§ TRY IT:
When the line containing "当サイト（[gam0022." is found in the data below, copy it and each line after it through the line containing "2. お名前.comでAuthコードを入手", exactly and with no others.

Plain-text document sources:
..............................

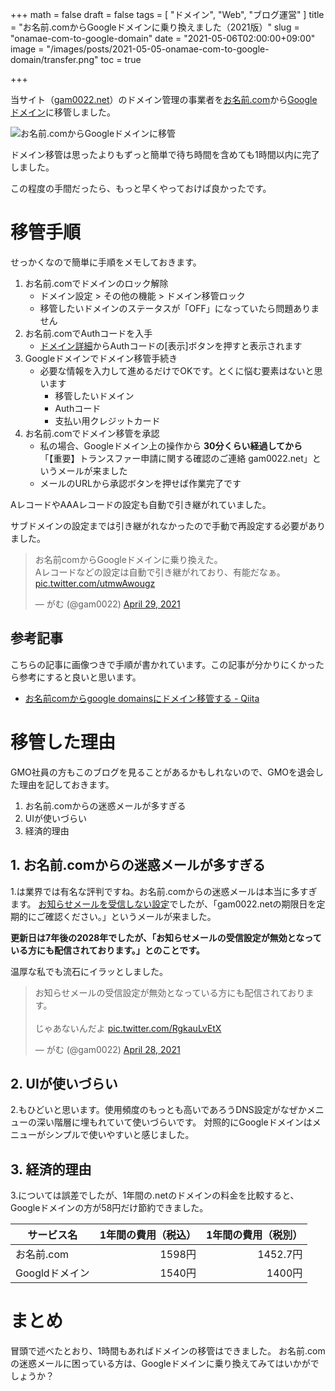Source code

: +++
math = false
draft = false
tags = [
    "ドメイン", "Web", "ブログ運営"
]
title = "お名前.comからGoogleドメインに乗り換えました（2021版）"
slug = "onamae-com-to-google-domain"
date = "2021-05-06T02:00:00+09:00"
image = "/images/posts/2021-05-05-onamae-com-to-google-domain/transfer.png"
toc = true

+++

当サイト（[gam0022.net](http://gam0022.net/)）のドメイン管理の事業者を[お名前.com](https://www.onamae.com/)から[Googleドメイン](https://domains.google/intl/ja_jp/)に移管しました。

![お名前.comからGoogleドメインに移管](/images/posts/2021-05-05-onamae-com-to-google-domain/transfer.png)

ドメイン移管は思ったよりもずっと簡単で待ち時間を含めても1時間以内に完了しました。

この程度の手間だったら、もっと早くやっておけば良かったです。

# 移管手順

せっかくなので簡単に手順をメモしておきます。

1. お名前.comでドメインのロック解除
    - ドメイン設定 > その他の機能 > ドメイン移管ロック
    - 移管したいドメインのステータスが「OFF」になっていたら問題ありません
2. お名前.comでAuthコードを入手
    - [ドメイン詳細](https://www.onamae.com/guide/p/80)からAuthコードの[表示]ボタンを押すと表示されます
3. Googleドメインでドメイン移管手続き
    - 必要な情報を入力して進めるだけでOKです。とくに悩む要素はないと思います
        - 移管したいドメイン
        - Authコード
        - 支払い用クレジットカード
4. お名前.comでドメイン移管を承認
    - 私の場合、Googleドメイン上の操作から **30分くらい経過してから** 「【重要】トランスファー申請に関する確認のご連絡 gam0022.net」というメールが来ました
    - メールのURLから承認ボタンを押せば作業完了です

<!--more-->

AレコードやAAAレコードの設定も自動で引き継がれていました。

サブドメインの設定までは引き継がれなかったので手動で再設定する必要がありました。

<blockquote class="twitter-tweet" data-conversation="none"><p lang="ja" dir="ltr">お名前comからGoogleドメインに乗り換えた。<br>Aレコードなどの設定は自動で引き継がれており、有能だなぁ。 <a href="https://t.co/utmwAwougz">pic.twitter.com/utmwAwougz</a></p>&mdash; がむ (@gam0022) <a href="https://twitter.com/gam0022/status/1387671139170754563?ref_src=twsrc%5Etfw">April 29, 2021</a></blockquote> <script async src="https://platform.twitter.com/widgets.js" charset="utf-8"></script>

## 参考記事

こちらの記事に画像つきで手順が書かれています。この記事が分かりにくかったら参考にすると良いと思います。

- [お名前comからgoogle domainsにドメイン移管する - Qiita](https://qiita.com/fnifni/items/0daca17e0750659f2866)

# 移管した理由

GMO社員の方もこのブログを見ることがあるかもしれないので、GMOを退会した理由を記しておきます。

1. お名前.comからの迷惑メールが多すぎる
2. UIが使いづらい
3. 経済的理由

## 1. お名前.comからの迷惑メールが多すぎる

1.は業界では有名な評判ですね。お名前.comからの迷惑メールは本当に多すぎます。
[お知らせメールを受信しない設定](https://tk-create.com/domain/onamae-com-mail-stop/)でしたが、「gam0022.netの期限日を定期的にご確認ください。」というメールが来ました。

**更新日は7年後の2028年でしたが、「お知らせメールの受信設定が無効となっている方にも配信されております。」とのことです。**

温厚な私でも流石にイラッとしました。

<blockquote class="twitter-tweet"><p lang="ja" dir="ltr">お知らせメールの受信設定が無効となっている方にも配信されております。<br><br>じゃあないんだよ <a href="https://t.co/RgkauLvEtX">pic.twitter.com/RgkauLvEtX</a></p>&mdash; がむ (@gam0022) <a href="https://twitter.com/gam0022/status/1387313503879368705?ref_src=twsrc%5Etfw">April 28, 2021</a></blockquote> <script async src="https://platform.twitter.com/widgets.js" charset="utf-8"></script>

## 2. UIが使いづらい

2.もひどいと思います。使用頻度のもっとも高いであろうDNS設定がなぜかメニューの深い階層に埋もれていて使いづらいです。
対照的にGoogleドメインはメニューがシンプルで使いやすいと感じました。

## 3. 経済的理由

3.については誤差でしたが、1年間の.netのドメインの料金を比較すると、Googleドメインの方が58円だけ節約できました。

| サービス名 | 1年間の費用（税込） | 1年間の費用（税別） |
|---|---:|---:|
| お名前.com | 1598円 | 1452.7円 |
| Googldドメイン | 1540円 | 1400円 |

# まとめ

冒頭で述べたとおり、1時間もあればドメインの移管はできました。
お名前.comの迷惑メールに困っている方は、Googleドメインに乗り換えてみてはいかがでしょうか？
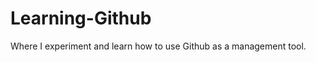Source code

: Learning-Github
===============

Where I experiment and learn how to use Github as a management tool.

..............................

§ TASK ANSWER:
当サイト（[gam0022.net](http://gam0022.net/)）のドメイン管理の事業者を[お名前.com](https://www.onamae.com/)から[Googleドメイン](https://domains.google/intl/ja_jp/)に移管しました。

![お名前.comからGoogleドメインに移管](/images/posts/2021-05-05-onamae-com-to-google-domain/transfer.png)

ドメイン移管は思ったよりもずっと簡単で待ち時間を含めても1時間以内に完了しました。

この程度の手間だったら、もっと早くやっておけば良かったです。

# 移管手順

せっかくなので簡単に手順をメモしておきます。

1. お名前.comでドメインのロック解除
    - ドメイン設定 > その他の機能 > ドメイン移管ロック
    - 移管したいドメインのステータスが「OFF」になっていたら問題ありません
2. お名前.comでAuthコードを入手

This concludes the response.